This story originally appeared in Common Dreams on May 11, 2022. It is shared here with permission under a Creative Commons (CC BY-NC-ND 3.0) license.
A state judge on Wednesday invalidated part of Florida’s new congressional map—drawn by right-wing Gov. Ron DeSantis’ office and approved last month by the Republican-controlled Legislature—siding with plaintiffs who accused the GOP of violating the state constitution through racial gerrymandering.
Judge Layne Smith of the 2nd Circuit Court said that “the enacted map is unconstitutional because it diminishes African Americans’ ability to elect candidates of their choice.”
As The Guardian reported, Smith’s ruling “dealt specifically with DeSantis’ decision to dismantle Florida’s 5th Congressional District,” which “stretched from Jacksonville to Tallahassee, was 46% Black, and is currently represented by Al Lawson, a Black Democrat.”
DeSantis, the outlet noted, “chopped the district up into four districts where Republican candidates would be favored to win.” The new map, described as “deeply racist” by experts, would end Lawson’s congressional career.
As Jacksonville’s The Tributary reported Wednesday:
[Smith] ordered the state to adopt a map that maintains an east-to-west version of Jacksonville’s 5th Congressional District, stretching from Duval to Gadsden counties.
The ruling came after a Wednesday hearing that saw plaintiffs argue that Gov.
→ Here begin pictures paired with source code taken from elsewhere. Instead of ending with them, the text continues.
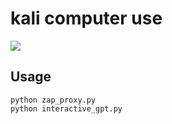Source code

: # kali computer use

![](https://github.com/yone456/kali_computer_use/blob/main/kali_log2.png)

## Usage

```
python zap_proxy.py
python interactive_gpt.py
```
Ron DeSantis’ congressional map, which eliminated Jacksonville’s current Black ability-to-elect district, violated the state constitution.
“The Florida Legislature’s redistricting maps in the 1990s and 2010s were similarly struck down, but in those cases, it took six years to get a final ruling,” The Tributary reported. “This time, the plaintiffs sought to focus on getting a preliminary injunction redrawing North Florida’s districts before the 2022 elections. Meanwhile, the plaintiffs are still seeking a full trial to get the whole map thrown out.”
Smith is expected to release a written order by Thursday. DeSantis’ office has vowed to appeal. It would first go to the 1st District Court of Appeals and could potentially end up at the Florida Supreme Court.